Celebrate Festivus At Seinfeld’s Place
WEST HOLLYWOOD, CALIF. — Beneath a string of holiday lights, they rest by the dozen in the unusually chilly air.
Some are arranged in pots; others rise from the ground. All of them represent a season of sharing … grievances, that is.
This Festivus pole “garden” is a star attraction at Hulu’s “Seinfeld: The Apartment” fan experience, which is open again after a summer run in New York. For its Los Angeles event, the streaming TV service — which recently acquired all the “Seinfeld” episodes — is capitalizing on the enduring “holiday” born from the show.
“After Festivus dinner, you gather your family around and tell them all the ways they have disappointed you over the past year,” explains George’s father, Frank Costanza, in the 1997 episode introducing the strange holiday.

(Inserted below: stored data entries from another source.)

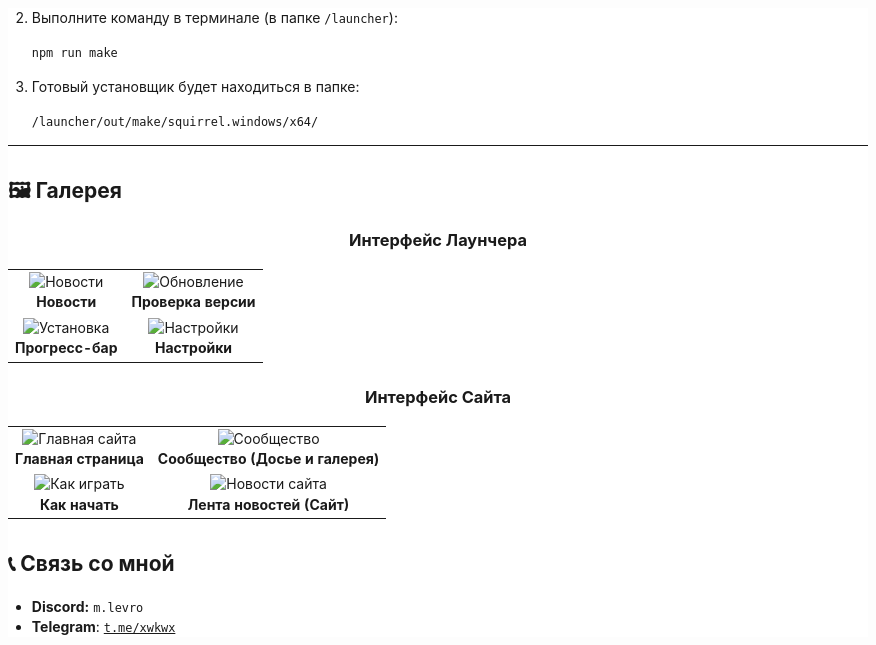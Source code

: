 2.  Выполните команду в терминале (в папке `/launcher`):
    ```bash
    npm run make
    ```
3.  Готовый установщик будет находиться в папке:
    ```
    /launcher/out/make/squirrel.windows/x64/
    ```
---

## 🖼️ Галерея

<h3 align="center">Интерфейс Лаунчера</h3>

<table align="center">
  <tr>
    <td align="center"><img width="420" alt="Новости" src="https://github.com/user-attachments/assets/ac857230-a0a0-487f-8861-844b6dc797bd"><br><b>Новости</b></td>
    <td align="center"><img width="420" alt="Обновление" src="https://github.com/user-attachments/assets/bff8d04b-2292-49a4-8768-c0fd5f384547"><br><b>Проверка версии</b></td>
  </tr>
  <tr>
    <td align="center"><img width="420" alt="Установка" src="https://github.com/user-attachments/assets/af579de4-3b3e-441c-a491-1d6b04b7030b"><br><b>Прогресс-бар</b></td>
    <td align="center"><img width="420" alt="Настройки" src="https://github.com/user-attachments/assets/45e2aade-bfbc-4c62-ae9e-0d607311e600"><br><b>Настройки</b></td>
  </tr>
</table>

<h3 align="center">Интерфейс Сайта</h3>

<table align="center">
  <tr>
    <td align="center"><img width="420" alt="Главная сайта" src="https://github.com/user-attachments/assets/c9742e23-fe35-4b04-aaa9-0f6d80b5bb17"><br><b>Главная страница</b></td>
    <td align="center"><img width="420" alt="Сообщество" src="https://github.com/user-attachments/assets/8d2b5f0f-2500-4b46-9af7-4fce16836840"><br><b>Сообщество (Досье и галерея)</b></td>
  </tr>
  <tr>
    <td align="center"><img width="420" alt="Как играть" src="https://github.com/user-attachments/assets/52b7b0aa-11f4-4bc6-9318-a49a25c05035"><br><b>Как начать</b></td>
    <td align="center"><img width="420" alt="Новости сайта" src="https://github.com/user-attachments/assets/4d93d6b2-8735-4ddb-9750-e2dea649dd92"><br><b>Лента новостей (Сайт)</b></td>
  </tr>
</table>


## 📞 Связь со мной

* **Discord:** `m.levro`
*  **Telegram**: <a href="https://t.me/xwkwx">`t.me/xwkwx`</a></p>
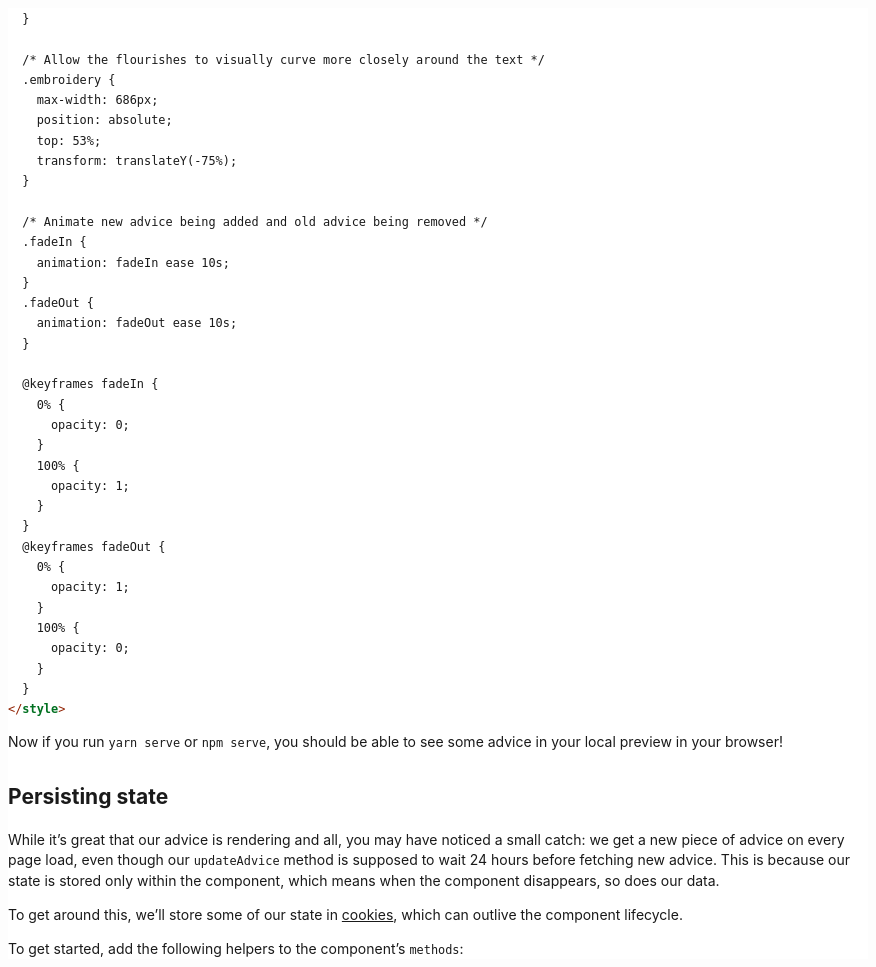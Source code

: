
 ```html
  }

  /* Allow the flourishes to visually curve more closely around the text */
  .embroidery {
    max-width: 686px;
    position: absolute;
    top: 53%;
    transform: translateY(-75%);
  }

  /* Animate new advice being added and old advice being removed */
  .fadeIn {
    animation: fadeIn ease 10s;
  }
  .fadeOut {
    animation: fadeOut ease 10s;
  }

  @keyframes fadeIn {
    0% {
      opacity: 0;
    }
    100% {
      opacity: 1;
    }
  }
  @keyframes fadeOut {
    0% {
      opacity: 1;
    }
    100% {
      opacity: 0;
    }
  }
</style>
```

Now if you run `yarn serve` or `npm serve`, you should be able to see some advice in your local preview in your browser!

## Persisting state

While it’s great that our advice is rendering and all, you may have noticed a small catch: we get a new piece of advice on every page load, even though our `updateAdvice` method is supposed to wait 24 hours before fetching new advice. This is because our state is stored only within the component, which means when the component disappears, so does our data.

To get around this, we’ll store some of our state in [cookies](https://en.wikipedia.org/wiki/HTTP_cookie), which can outlive the component lifecycle.

To get started, add the following helpers to the component’s `methods`:

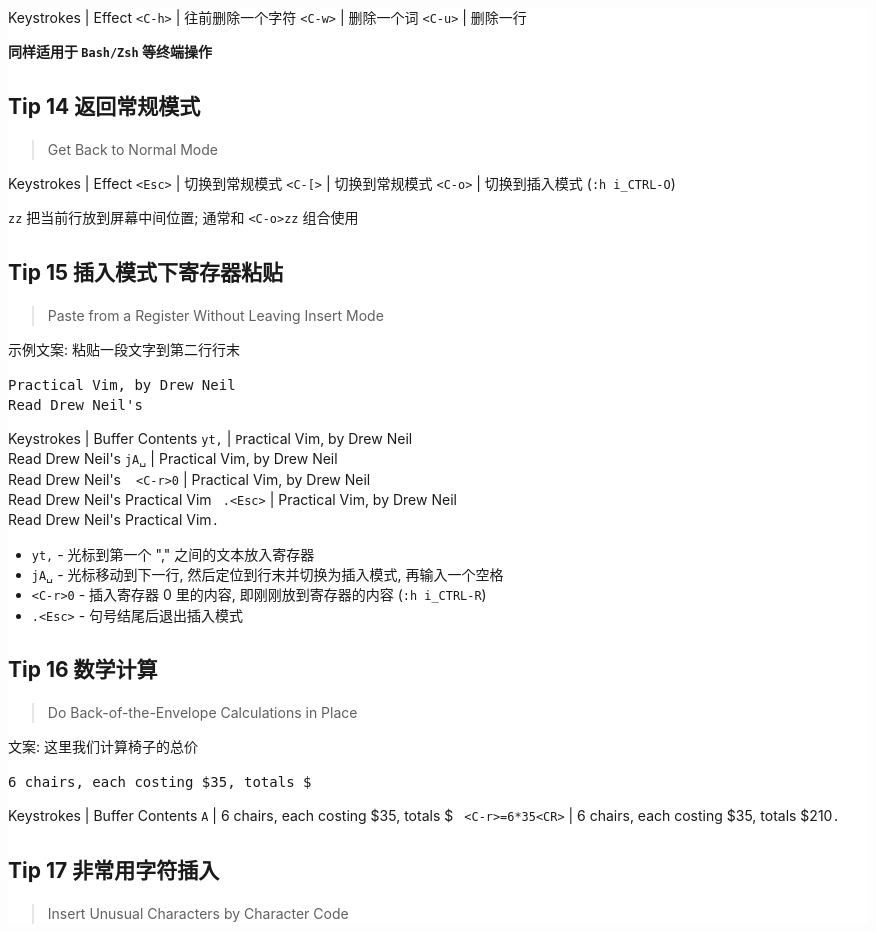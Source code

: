 Keystrokes | Effect
`<C-h>` | 往前删除一个字符
`<C-w>` | 删除一个词
`<C-u>` | 删除一行

**同样适用于 `Bash/Zsh` 等终端操作**

## Tip 14 返回常规模式
> Get Back to Normal Mode

Keystrokes | Effect
`<Esc>`    | 切换到常规模式
`<C-[>`    | 切换到常规模式
`<C-o>`    | 切换到插入模式  (`:h i_CTRL-O`)

`zz` 把当前行放到屏幕中间位置; 通常和 `<C-o>zz` 组合使用

## Tip 15 插入模式下寄存器粘贴
> Paste from a Register Without Leaving Insert Mode

示例文案: 粘贴一段文字到第二行行末
<pre>
Practical Vim, by Drew Neil
Read Drew Neil's
</pre>

Keystrokes | Buffer Contents
`yt,`      | <code class="cursor">P</code>ractical Vim, by Drew Neil <br/>Read Drew Neil's
`jA␣`      | Practical Vim, by Drew Neil <br/>Read Drew Neil's <code class="cursor">&nbsp;</code>
`<C-r>0`   | Practical Vim, by Drew Neil <br/>Read Drew Neil's Practical Vim<code class="cursor">&nbsp;</code>
`.<Esc>`   | Practical Vim, by Drew Neil <br/>Read Drew Neil's Practical Vim<code class="cursor">.</code>

- `yt,` - 光标到第一个 "," 之间的文本放入寄存器
- `jA␣` - 光标移动到下一行, 然后定位到行末并切换为插入模式, 再输入一个空格
- `<C-r>0` - 插入寄存器 0 里的内容, 即刚刚放到寄存器的内容 (`:h i_CTRL-R`)
- `.<Esc>` - 句号结尾后退出插入模式

## Tip 16 数学计算
> Do Back-of-the-Envelope Calculations in Place

文案: 这里我们计算椅子的总价
<pre>
6 chairs, each costing $35, totals $
</pre>

Keystrokes       | Buffer Contents
`A`              | 6 chairs, each costing $35, totals $<code class="cursor">&nbsp;</code>
`<C-r>=6*35<CR>` | 6 chairs, each costing $35, totals $210<code class="cursor">.</code>

## Tip 17 非常用字符插入
> Insert Unusual Characters by Character Code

There’s no Festivus tree; only an aluminum pole that “requires no decoration.”
“I find tinsel distracting,” says the elder Costanza, played by Jerry Stiller.
The pole was added in the TV script and is not a part of the original holiday. That’s right, the Dec. 23 celebration does have its roots in reality.
Festivus was created by the father of “Seinfeld” writer Dan O’Keefe, and although the airing of grievances was true, the official decoration wasn’t a pole but a clock in a bag nailed to a wall.
“I didn’t want to put (the holiday) on TV, because it was sort of a family disgrace,” O’Keefe said in 2013. He relented after his brother leaked it to the writing staff.
“I was not forced to wrestle my father,” O’Keefe said of the “feats of strength,” another made-for-TV element where father and son rumble until one of them is pinned. “If I had, I would’ve been raised by the state of New York.”
The Festivus pole lot is just one attraction fans can see through Sunday at the “Seinfeld” pop-up installation at 8445 Melrose Ave. Along with a replica of Jerry’s apartment (down to his favorite cereal boxes), star Jerry Seinfeld opened his personal archive for the event. On display is iconic memorabilia like the coffee shop booth where the main characters commiserated, the Superman figure on Jerry’s bookshelf and a script for the final episode signed by the stars.